Journal of Operator Theory
Volume 32, Issue 1, Summer 1994 pp. 91-109.
Singular spectrum for multidimensional Schrodinger operators with potential barriersAuthors: Peter Stollmann (1) and Guenter Stolz (2)
Author institution: (1) Fachbereich Mathematik, Johann Wolfgang Goethe-Universitaet, D-60054 Frankfurt am Main, Germany
(2) Fachbereich Mathematik, Johann Wolfgang Goethe-Universitaet, D-60054 Frankfurt am Main, Germany and University of Alabama, Dept. of Math., Birmingham, Alabama 35294, U.S.A.

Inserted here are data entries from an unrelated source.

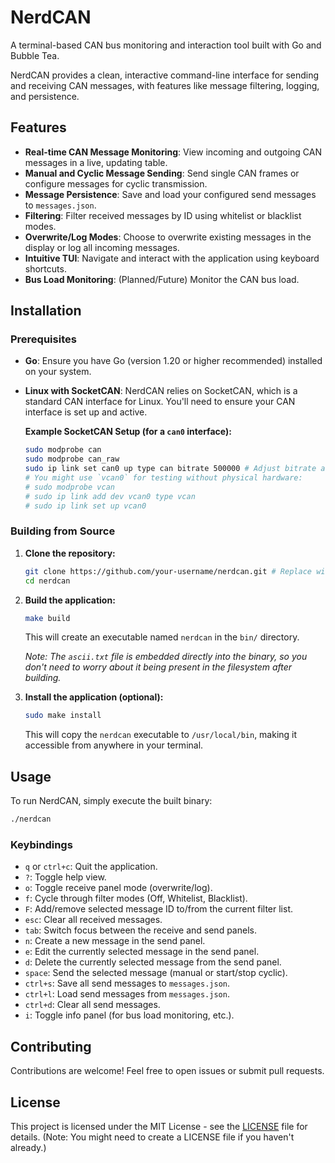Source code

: # NerdCAN

A terminal-based CAN bus monitoring and interaction tool built with Go and Bubble Tea.

NerdCAN provides a clean, interactive command-line interface for sending and receiving CAN messages, with features like message filtering, logging, and persistence.

## Features

- **Real-time CAN Message Monitoring**: View incoming and outgoing CAN messages in a live, updating table.
- **Manual and Cyclic Message Sending**: Send single CAN frames or configure messages for cyclic transmission.
- **Message Persistence**: Save and load your configured send messages to `messages.json`.
- **Filtering**: Filter received messages by ID using whitelist or blacklist modes.
- **Overwrite/Log Modes**: Choose to overwrite existing messages in the display or log all incoming messages.
- **Intuitive TUI**: Navigate and interact with the application using keyboard shortcuts.
- **Bus Load Monitoring**: (Planned/Future) Monitor the CAN bus load.

## Installation

### Prerequisites

- **Go**: Ensure you have Go (version 1.20 or higher recommended) installed on your system.
- **Linux with SocketCAN**: NerdCAN relies on SocketCAN, which is a standard CAN interface for Linux. You'll need to ensure your CAN interface is set up and active.

  **Example SocketCAN Setup (for a `can0` interface):**
  ```bash
  sudo modprobe can
  sudo modprobe can_raw
  sudo ip link set can0 up type can bitrate 500000 # Adjust bitrate as needed
  # You might use `vcan0` for testing without physical hardware:
  # sudo modprobe vcan
  # sudo ip link add dev vcan0 type vcan
  # sudo ip link set up vcan0
  ```

### Building from Source

1.  **Clone the repository:**
    ```bash
    git clone https://github.com/your-username/nerdcan.git # Replace with your actual repo URL
    cd nerdcan
    ```

2.  **Build the application:**
    ```bash
    make build
    ```

    This will create an executable named `nerdcan` in the `bin/` directory.

    *Note: The `ascii.txt` file is embedded directly into the binary, so you don't need to worry about it being present in the filesystem after building.*

3.  **Install the application (optional):**
    ```bash
    sudo make install
    ```

    This will copy the `nerdcan` executable to `/usr/local/bin`, making it accessible from anywhere in your terminal.

## Usage

To run NerdCAN, simply execute the built binary:

```bash
./nerdcan
```

### Keybindings

-   `q` or `ctrl+c`: Quit the application.
-   `?`: Toggle help view.
-   `o`: Toggle receive panel mode (overwrite/log).
-   `f`: Cycle through filter modes (Off, Whitelist, Blacklist).
-   `F`: Add/remove selected message ID to/from the current filter list.
-   `esc`: Clear all received messages.
-   `tab`: Switch focus between the receive and send panels.
-   `n`: Create a new message in the send panel.
-   `e`: Edit the currently selected message in the send panel.
-   `d`: Delete the currently selected message from the send panel.
-   `space`: Send the selected message (manual or start/stop cyclic).
-   `ctrl+s`: Save all send messages to `messages.json`.
-   `ctrl+l`: Load send messages from `messages.json`.
-   `ctrl+d`: Clear all send messages.
-   `i`: Toggle info panel (for bus load monitoring, etc.).

## Contributing

Contributions are welcome! Feel free to open issues or submit pull requests.

## License

This project is licensed under the MIT License - see the [LICENSE](LICENSE) file for details. (Note: You might need to create a LICENSE file if you haven't already.)
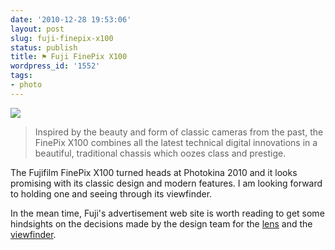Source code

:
 ```yaml
---
date: '2010-12-28 19:53:06'
layout: post
slug: fuji-finepix-x100
status: publish
title: ⚑ Fuji FinePix X100
wordpress_id: '1552'
tags:
- photo
---
```


![](http://www.finepix-x100.com/sites/all/modules/x100/content/images/x100/control_1.jpg)

>Inspired by the beauty and form of classic cameras from the past, the FinePix X100 combines all the latest technical digital innovations in a beautiful, traditional chassis which oozes class and prestige.

The Fujifilm FinePix X100 turned heads at Photokina 2010 and it looks promising with its classic design and modern features.
I am looking forward to holding one and seeing through its viewfinder.

In the mean time, Fuji's advertisement web site is  worth reading to get some hindsights on the decisions made by the design team for the [lens][lens] and the [viewfinder][viewfinder].

[finepix]: http://www.finepix-x100.com/
[lens]: http://www.finepix-x100.com/story/
[viewfinder]: http://www.finepix-x100.com/story/viewfinder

Summary: We prove comparison criteria for the absence of absolutely continuous spectrum which have the following form: If the set $\{x; V_0 (x) \ne V(x)\}$ can be divided into bounded parts with suitable geometric conditions, then $\sigma _{{\rm{ac}}} ( - \frac{1}{2}\Delta + V) \subset [\inf {\rm{ }}\sigma _{{\rm{ess}}} ( - \frac{1}{2}\Delta + V_0 ), {\rm{ }}\infty )$, or, under somewhat stronger conditions, $\sigma _{{\rm{ac}}} ( - \frac{1}{2}\Delta + V) \subset \sigma _{{\rm{ess}}} ( - \frac{1}{2}\Delta + V_0 ),{\rm{ }}\infty )$. The first result proves absence of absolute continuity for $- \frac{1}{2}\Delta + V$ below $\inf {\rm{ }}\sigma _{{\rm{ess}}} ( - \frac{1}{2}\Delta + V_0 )$ and is a continuum analog of a result for discrete Schroedinger operators by Simon and Spencer. The second inclusion implies in addition that $- \frac{1}{2}\Delta + V$ has no absolutely continuous spectrum in arbitrary gaps of $\sigma _{{\rm{ess}}} ( - \frac{1}{2}\Delta + V_0 )$. One should think of applying this to a given V by constructing V_0 suitably in order to produce prescribed gaps in $\sigma _{{\rm{ess}}} ( - \frac{1}{2}\Delta + V_0 )$. Different potentials V_0 may be associated with one and the same V in order to exclude absolute continuity in varying intervals.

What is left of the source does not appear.